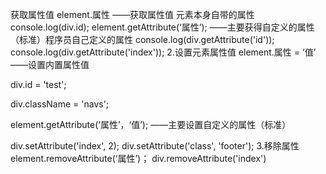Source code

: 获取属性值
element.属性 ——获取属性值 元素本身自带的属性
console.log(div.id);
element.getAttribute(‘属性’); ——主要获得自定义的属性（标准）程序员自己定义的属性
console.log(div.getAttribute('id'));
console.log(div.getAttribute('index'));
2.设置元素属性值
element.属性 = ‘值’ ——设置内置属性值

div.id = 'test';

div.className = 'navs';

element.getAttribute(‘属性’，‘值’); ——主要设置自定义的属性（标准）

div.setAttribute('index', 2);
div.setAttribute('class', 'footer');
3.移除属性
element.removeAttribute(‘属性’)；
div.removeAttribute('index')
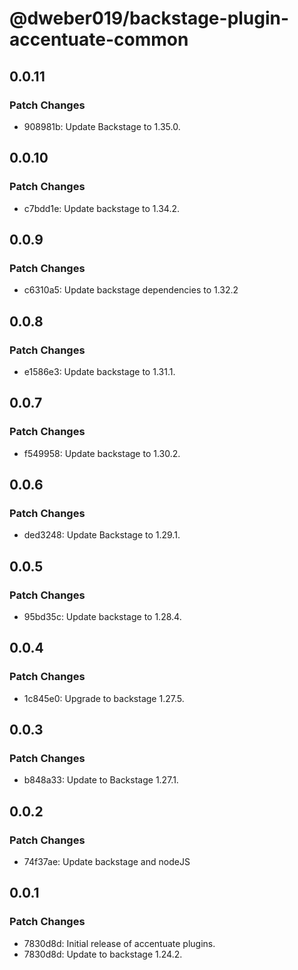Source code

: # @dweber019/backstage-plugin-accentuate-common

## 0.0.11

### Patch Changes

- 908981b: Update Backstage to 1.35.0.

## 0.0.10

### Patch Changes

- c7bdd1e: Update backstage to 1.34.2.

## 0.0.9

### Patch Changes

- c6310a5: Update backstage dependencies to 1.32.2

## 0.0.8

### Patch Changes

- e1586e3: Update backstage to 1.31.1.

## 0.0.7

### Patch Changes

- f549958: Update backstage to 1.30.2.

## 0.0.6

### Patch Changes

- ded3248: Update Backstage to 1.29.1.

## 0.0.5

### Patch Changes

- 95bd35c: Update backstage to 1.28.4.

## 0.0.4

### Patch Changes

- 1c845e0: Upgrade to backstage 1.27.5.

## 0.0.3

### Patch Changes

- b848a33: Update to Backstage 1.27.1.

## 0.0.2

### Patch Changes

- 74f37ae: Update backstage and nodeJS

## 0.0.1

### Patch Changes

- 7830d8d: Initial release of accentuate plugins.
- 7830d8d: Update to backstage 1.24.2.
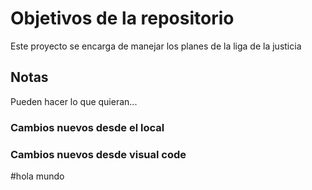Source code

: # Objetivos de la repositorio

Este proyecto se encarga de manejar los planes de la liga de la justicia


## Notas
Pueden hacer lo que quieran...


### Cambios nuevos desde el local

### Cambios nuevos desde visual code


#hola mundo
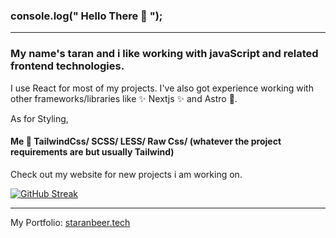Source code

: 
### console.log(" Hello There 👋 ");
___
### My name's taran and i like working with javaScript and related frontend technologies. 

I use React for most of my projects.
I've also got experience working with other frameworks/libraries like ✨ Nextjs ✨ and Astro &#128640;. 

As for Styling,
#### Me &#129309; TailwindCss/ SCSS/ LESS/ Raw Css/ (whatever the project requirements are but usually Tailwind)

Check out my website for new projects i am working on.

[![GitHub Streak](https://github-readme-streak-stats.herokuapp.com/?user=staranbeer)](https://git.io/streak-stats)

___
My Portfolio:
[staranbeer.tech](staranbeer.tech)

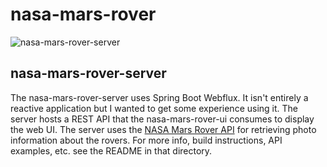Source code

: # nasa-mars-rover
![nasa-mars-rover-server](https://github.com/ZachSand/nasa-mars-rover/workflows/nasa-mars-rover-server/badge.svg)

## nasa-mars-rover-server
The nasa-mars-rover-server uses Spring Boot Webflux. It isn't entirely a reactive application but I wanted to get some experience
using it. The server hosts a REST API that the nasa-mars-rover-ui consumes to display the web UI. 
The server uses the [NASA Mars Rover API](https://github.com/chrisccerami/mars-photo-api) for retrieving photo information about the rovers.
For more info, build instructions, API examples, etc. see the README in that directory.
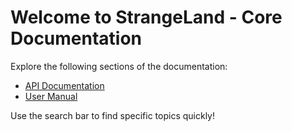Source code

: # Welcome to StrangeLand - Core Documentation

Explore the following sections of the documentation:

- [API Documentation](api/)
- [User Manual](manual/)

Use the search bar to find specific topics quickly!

**Aim of the task**
Please reproduce the listing exactly from its opening line through the line that contains "Este proyecto se", both included, with all pictures omitted.

**Solution for this exercise**
Source code

: 获取属性值
element.属性 ——获取属性值 元素本身自带的属性
console.log(div.id);
element.getAttribute(‘属性’); ——主要获得自定义的属性（标准）程序员自己定义的属性
console.log(div.getAttribute('id'));
console.log(div.getAttribute('index'));
2.设置元素属性值
element.属性 = ‘值’ ——设置内置属性值

div.id = 'test';

div.className = 'navs';

element.getAttribute(‘属性’，‘值’); ——主要设置自定义的属性（标准）

div.setAttribute('index', 2);
div.setAttribute('class', 'footer');
3.移除属性
element.removeAttribute(‘属性’)；
div.removeAttribute('index')
Source code

: # @dweber019/backstage-plugin-accentuate-common

## 0.0.11

### Patch Changes

- 908981b: Update Backstage to 1.35.0.

## 0.0.10

### Patch Changes

- c7bdd1e: Update backstage to 1.34.2.

## 0.0.9

### Patch Changes

- c6310a5: Update backstage dependencies to 1.32.2

## 0.0.8

### Patch Changes

- e1586e3: Update backstage to 1.31.1.

## 0.0.7

### Patch Changes

- f549958: Update backstage to 1.30.2.

## 0.0.6

### Patch Changes

- ded3248: Update Backstage to 1.29.1.

## 0.0.5

### Patch Changes

- 95bd35c: Update backstage to 1.28.4.

## 0.0.4

### Patch Changes

- 1c845e0: Upgrade to backstage 1.27.5.

## 0.0.3

### Patch Changes

- b848a33: Update to Backstage 1.27.1.

## 0.0.2

### Patch Changes

- 74f37ae: Update backstage and nodeJS

## 0.0.1

### Patch Changes

- 7830d8d: Initial release of accentuate plugins.
- 7830d8d: Update to backstage 1.24.2.
Source code

: # Objetivos de la repositorio

Este proyecto se encarga de manejar los planes de la liga de la justicia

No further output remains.